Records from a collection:

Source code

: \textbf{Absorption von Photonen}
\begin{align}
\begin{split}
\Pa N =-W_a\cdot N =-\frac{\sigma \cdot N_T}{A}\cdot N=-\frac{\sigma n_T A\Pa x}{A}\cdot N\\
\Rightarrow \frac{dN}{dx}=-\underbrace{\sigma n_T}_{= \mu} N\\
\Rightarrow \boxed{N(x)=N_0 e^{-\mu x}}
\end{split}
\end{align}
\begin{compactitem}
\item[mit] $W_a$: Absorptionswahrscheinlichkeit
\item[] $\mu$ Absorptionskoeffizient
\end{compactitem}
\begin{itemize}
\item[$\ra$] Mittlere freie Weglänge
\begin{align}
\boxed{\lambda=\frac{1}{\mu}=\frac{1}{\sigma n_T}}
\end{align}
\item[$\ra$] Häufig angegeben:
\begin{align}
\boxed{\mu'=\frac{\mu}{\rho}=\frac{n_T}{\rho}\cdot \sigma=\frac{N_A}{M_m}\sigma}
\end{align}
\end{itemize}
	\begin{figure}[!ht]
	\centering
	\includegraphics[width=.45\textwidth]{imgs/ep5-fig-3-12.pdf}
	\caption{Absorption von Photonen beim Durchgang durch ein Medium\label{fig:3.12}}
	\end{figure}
==
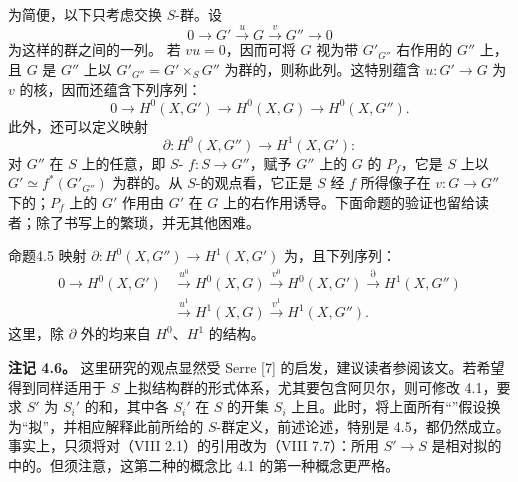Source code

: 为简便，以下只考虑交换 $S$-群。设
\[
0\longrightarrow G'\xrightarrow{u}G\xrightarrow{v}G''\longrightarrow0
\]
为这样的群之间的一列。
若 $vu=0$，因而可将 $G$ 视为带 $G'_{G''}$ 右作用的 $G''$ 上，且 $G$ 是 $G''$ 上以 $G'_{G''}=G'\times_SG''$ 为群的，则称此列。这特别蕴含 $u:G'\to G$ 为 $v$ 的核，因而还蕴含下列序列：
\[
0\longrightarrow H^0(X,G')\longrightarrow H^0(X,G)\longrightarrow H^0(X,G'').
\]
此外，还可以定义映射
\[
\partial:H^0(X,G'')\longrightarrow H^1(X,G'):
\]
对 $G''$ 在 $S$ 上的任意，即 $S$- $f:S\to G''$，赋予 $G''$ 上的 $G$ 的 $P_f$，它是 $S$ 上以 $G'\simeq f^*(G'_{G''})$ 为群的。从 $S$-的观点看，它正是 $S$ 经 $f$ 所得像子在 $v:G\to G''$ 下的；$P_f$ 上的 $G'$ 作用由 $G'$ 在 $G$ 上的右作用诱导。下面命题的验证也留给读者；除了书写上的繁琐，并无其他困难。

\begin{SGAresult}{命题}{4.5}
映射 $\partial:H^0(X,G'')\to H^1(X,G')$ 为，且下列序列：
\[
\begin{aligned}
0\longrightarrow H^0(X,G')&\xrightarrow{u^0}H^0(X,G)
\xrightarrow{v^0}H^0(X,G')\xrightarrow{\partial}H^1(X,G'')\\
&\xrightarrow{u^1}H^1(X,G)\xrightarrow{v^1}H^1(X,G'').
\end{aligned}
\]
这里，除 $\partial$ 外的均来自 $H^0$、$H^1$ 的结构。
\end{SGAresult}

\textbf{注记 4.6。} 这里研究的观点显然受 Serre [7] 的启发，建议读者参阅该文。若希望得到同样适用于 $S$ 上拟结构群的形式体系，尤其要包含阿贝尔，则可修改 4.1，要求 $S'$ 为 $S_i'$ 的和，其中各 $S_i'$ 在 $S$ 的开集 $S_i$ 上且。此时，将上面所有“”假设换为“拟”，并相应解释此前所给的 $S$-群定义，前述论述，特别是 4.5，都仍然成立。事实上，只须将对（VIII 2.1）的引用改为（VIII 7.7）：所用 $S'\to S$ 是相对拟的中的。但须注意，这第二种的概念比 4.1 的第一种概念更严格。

Aim of the task: Retype the records above, but only those lines that fall between the line containing "若 $vu=0$，因而可将 $G$" and the line containing "是相对拟的中的。但须注意，这第二种的概念比 4.1 的第一种概念更严格。", with both of those lines included, exactly as written.

Result below:
若 $vu=0$，因而可将 $G$ 视为带 $G'_{G''}$ 右作用的 $G''$ 上，且 $G$ 是 $G''$ 上以 $G'_{G''}=G'\times_SG''$ 为群的，则称此列。这特别蕴含 $u:G'\to G$ 为 $v$ 的核，因而还蕴含下列序列：
\[
0\longrightarrow H^0(X,G')\longrightarrow H^0(X,G)\longrightarrow H^0(X,G'').
\]
此外，还可以定义映射
\[
\partial:H^0(X,G'')\longrightarrow H^1(X,G'):
\]
对 $G''$ 在 $S$ 上的任意，即 $S$- $f:S\to G''$，赋予 $G''$ 上的 $G$ 的 $P_f$，它是 $S$ 上以 $G'\simeq f^*(G'_{G''})$ 为群的。从 $S$-的观点看，它正是 $S$ 经 $f$ 所得像子在 $v:G\to G''$ 下的；$P_f$ 上的 $G'$ 作用由 $G'$ 在 $G$ 上的右作用诱导。下面命题的验证也留给读者；除了书写上的繁琐，并无其他困难。

\begin{SGAresult}{命题}{4.5}
映射 $\partial:H^0(X,G'')\to H^1(X,G')$ 为，且下列序列：
\[
\begin{aligned}
0\longrightarrow H^0(X,G')&\xrightarrow{u^0}H^0(X,G)
\xrightarrow{v^0}H^0(X,G')\xrightarrow{\partial}H^1(X,G'')\\
&\xrightarrow{u^1}H^1(X,G)\xrightarrow{v^1}H^1(X,G'').
\end{aligned}
\]
这里，除 $\partial$ 外的均来自 $H^0$、$H^1$ 的结构。
\end{SGAresult}

\textbf{注记 4.6。} 这里研究的观点显然受 Serre [7] 的启发，建议读者参阅该文。若希望得到同样适用于 $S$ 上拟结构群的形式体系，尤其要包含阿贝尔，则可修改 4.1，要求 $S'$ 为 $S_i'$ 的和，其中各 $S_i'$ 在 $S$ 的开集 $S_i$ 上且。此时，将上面所有“”假设换为“拟”，并相应解释此前所给的 $S$-群定义，前述论述，特别是 4.5，都仍然成立。事实上，只须将对（VIII 2.1）的引用改为（VIII 7.7）：所用 $S'\to S$ 是相对拟的中的。但须注意，这第二种的概念比 4.1 的第一种概念更严格。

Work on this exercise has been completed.